**REQUIREMENT**
Write out, word for word, every line in the data below from the one containing "- 🔄 **Pipeline" to the one containing "### Descripción de la práctica.", both of them included.

:::::

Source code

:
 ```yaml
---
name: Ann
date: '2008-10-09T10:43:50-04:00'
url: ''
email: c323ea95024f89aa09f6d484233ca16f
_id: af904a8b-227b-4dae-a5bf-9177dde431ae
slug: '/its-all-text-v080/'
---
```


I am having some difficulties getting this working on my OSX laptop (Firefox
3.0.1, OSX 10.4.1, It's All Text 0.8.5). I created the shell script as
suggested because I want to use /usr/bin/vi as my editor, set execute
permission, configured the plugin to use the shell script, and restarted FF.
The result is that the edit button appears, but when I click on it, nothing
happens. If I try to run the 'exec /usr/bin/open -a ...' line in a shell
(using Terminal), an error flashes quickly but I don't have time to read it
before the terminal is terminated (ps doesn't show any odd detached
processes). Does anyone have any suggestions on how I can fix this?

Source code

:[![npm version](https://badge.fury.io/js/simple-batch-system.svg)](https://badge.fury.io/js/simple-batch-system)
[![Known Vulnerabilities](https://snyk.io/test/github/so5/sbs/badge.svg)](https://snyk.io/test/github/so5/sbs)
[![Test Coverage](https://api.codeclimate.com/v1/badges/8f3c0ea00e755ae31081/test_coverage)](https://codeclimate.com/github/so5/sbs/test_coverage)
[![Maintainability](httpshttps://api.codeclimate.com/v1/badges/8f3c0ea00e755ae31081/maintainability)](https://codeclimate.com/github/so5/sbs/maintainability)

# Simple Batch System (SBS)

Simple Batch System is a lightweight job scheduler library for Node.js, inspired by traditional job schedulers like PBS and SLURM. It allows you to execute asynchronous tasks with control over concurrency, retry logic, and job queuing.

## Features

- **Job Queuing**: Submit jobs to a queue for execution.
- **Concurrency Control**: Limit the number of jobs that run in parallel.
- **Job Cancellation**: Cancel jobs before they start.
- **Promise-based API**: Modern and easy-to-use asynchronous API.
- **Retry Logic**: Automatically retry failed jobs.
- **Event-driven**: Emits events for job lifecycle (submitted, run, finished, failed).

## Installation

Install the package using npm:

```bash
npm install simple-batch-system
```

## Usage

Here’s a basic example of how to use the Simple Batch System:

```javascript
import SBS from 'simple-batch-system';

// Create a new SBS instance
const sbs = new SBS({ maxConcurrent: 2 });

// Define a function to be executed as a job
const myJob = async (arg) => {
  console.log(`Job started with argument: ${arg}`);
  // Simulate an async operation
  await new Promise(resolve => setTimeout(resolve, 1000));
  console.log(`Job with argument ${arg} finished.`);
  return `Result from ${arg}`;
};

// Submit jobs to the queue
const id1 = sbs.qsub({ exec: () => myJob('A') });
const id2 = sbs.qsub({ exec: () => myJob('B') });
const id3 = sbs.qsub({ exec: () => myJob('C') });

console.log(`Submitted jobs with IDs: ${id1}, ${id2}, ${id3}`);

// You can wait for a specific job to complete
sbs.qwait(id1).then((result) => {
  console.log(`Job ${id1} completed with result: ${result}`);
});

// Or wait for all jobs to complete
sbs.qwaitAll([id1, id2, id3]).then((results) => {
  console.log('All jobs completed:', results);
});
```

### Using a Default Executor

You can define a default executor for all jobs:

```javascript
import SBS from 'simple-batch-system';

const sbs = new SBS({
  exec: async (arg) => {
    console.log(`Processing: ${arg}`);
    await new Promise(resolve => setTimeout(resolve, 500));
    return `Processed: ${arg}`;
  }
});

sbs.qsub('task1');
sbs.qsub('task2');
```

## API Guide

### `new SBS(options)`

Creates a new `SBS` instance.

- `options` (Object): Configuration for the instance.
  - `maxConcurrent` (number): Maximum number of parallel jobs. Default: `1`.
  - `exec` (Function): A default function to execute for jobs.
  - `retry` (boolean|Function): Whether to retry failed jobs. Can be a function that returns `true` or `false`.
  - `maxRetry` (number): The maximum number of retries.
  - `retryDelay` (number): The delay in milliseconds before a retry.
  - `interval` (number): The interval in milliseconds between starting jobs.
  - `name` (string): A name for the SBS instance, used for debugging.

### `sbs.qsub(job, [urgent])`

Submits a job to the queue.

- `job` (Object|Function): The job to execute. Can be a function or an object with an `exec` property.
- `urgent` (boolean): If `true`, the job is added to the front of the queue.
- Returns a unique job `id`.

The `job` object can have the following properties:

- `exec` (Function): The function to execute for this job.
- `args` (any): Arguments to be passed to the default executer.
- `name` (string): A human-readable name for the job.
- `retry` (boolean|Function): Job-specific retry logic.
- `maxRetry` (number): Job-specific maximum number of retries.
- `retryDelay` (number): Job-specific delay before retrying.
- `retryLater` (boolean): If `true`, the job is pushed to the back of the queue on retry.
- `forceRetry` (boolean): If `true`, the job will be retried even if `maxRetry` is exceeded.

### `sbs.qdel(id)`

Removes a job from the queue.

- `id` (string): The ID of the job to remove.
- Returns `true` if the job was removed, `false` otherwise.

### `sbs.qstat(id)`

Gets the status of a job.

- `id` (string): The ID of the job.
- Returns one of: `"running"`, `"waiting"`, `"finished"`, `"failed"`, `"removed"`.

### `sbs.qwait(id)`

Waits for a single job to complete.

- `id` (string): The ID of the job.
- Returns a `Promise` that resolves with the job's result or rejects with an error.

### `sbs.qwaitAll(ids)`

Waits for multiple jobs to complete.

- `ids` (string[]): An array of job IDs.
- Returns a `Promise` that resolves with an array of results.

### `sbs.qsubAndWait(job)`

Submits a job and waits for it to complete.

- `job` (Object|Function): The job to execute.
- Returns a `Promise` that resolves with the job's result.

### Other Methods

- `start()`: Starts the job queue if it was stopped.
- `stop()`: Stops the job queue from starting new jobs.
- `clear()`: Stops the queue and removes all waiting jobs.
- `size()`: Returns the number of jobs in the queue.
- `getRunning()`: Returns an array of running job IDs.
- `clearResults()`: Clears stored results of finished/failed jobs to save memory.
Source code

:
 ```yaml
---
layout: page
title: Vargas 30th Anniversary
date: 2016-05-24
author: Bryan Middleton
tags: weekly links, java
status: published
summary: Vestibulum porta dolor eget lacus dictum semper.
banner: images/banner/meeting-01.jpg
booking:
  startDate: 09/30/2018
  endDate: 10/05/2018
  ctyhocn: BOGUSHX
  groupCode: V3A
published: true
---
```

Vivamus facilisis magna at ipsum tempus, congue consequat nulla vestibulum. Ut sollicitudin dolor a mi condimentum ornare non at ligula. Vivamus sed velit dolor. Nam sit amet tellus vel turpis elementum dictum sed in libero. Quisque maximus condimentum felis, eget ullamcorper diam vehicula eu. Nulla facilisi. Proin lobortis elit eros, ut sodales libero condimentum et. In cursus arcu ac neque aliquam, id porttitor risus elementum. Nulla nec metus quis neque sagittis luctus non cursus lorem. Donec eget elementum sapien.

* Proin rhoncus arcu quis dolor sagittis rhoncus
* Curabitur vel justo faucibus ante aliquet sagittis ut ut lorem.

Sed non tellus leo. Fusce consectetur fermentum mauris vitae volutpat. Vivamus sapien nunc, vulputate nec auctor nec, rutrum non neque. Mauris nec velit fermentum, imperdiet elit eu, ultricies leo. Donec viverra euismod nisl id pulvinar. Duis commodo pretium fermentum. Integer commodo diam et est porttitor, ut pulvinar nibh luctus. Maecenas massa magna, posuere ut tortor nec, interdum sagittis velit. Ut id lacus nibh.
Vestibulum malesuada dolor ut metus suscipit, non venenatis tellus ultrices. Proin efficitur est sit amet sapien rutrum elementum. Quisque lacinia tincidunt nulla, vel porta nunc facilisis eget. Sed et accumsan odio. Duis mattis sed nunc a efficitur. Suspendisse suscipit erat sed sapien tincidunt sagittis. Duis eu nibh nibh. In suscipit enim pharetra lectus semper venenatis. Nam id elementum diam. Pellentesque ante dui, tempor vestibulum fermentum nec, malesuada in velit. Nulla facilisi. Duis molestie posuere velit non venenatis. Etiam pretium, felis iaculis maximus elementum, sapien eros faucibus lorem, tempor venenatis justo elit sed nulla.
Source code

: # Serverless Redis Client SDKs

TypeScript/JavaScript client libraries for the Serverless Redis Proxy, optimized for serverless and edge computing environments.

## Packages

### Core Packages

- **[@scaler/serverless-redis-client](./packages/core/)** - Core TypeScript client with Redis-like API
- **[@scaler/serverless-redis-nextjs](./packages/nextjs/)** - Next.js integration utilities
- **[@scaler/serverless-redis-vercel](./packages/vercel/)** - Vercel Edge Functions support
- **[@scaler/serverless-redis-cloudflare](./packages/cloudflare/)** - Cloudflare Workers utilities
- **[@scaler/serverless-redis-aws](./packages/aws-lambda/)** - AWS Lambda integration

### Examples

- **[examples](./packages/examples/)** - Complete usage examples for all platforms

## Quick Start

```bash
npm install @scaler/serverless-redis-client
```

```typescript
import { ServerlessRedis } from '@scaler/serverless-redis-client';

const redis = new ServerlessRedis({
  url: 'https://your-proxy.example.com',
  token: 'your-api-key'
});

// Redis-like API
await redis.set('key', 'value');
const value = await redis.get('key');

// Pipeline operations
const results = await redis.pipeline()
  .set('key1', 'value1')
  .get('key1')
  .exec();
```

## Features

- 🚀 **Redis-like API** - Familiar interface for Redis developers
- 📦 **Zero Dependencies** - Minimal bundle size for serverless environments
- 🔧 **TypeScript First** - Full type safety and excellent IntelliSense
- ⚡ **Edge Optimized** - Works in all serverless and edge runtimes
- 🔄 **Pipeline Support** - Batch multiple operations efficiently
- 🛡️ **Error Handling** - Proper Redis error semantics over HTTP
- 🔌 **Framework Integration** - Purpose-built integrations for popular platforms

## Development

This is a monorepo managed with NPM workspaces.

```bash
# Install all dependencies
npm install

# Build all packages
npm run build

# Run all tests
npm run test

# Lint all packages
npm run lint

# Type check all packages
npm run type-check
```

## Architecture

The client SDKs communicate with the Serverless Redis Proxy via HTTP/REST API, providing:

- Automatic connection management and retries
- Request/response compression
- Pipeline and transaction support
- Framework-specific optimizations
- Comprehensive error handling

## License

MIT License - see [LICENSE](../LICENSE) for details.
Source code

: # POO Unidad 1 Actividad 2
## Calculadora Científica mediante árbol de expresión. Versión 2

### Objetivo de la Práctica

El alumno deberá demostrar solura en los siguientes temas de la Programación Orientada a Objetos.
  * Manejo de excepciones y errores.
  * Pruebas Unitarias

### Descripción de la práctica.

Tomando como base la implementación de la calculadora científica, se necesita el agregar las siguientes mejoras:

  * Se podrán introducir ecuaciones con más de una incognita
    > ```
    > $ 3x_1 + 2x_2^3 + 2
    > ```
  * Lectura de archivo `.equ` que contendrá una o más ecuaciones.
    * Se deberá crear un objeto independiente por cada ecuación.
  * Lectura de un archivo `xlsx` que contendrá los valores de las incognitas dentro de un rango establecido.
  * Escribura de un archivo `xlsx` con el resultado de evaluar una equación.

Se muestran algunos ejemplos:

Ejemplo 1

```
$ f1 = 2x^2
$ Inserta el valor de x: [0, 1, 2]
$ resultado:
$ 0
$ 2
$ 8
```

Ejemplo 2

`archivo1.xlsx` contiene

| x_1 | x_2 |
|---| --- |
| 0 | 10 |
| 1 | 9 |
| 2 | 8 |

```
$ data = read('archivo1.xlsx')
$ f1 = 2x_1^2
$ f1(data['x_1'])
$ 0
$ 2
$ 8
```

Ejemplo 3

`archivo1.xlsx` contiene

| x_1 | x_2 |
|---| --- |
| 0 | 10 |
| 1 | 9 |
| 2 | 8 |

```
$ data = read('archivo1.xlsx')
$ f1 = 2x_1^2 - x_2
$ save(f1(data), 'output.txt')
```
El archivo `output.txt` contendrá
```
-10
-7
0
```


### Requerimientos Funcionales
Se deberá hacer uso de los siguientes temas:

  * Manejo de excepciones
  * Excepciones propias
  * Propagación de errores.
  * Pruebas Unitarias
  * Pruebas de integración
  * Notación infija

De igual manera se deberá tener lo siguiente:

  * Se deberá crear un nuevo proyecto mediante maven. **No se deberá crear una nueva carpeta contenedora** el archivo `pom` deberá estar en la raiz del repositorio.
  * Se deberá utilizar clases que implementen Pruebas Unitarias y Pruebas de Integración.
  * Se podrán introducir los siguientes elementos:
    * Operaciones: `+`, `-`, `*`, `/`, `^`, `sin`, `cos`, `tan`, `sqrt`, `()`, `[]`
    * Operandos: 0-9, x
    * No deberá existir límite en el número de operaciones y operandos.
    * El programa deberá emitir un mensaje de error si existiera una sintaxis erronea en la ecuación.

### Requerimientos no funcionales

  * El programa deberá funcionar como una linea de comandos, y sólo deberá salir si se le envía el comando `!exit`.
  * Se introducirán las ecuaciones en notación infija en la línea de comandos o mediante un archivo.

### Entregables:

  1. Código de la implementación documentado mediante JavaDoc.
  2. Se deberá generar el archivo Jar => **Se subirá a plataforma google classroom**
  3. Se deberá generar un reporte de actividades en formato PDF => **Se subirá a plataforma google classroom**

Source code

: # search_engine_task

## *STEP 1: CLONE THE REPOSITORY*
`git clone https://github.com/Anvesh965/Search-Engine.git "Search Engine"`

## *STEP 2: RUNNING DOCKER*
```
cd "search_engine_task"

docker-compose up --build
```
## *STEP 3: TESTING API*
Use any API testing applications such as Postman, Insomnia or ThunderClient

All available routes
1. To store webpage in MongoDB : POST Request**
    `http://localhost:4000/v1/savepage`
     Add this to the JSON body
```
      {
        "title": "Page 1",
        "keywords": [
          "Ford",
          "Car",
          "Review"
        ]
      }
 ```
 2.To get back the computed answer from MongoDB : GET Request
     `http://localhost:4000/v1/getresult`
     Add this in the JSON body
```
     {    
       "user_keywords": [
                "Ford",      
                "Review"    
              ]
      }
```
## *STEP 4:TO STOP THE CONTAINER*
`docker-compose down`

:::::

**TASK SOLUTION**
- 🔄 **Pipeline Support** - Batch multiple operations efficiently
- 🛡️ **Error Handling** - Proper Redis error semantics over HTTP
- 🔌 **Framework Integration** - Purpose-built integrations for popular platforms

## Development

This is a monorepo managed with NPM workspaces.

```bash
# Install all dependencies
npm install

# Build all packages
npm run build

# Run all tests
npm run test

# Lint all packages
npm run lint

# Type check all packages
npm run type-check
```

## Architecture

The client SDKs communicate with the Serverless Redis Proxy via HTTP/REST API, providing:

- Automatic connection management and retries
- Request/response compression
- Pipeline and transaction support
- Framework-specific optimizations
- Comprehensive error handling

## License

MIT License - see [LICENSE](../LICENSE) for details.
Source code

: # POO Unidad 1 Actividad 2
## Calculadora Científica mediante árbol de expresión. Versión 2

### Objetivo de la Práctica

El alumno deberá demostrar solura en los siguientes temas de la Programación Orientada a Objetos.
  * Manejo de excepciones y errores.
  * Pruebas Unitarias

### Descripción de la práctica.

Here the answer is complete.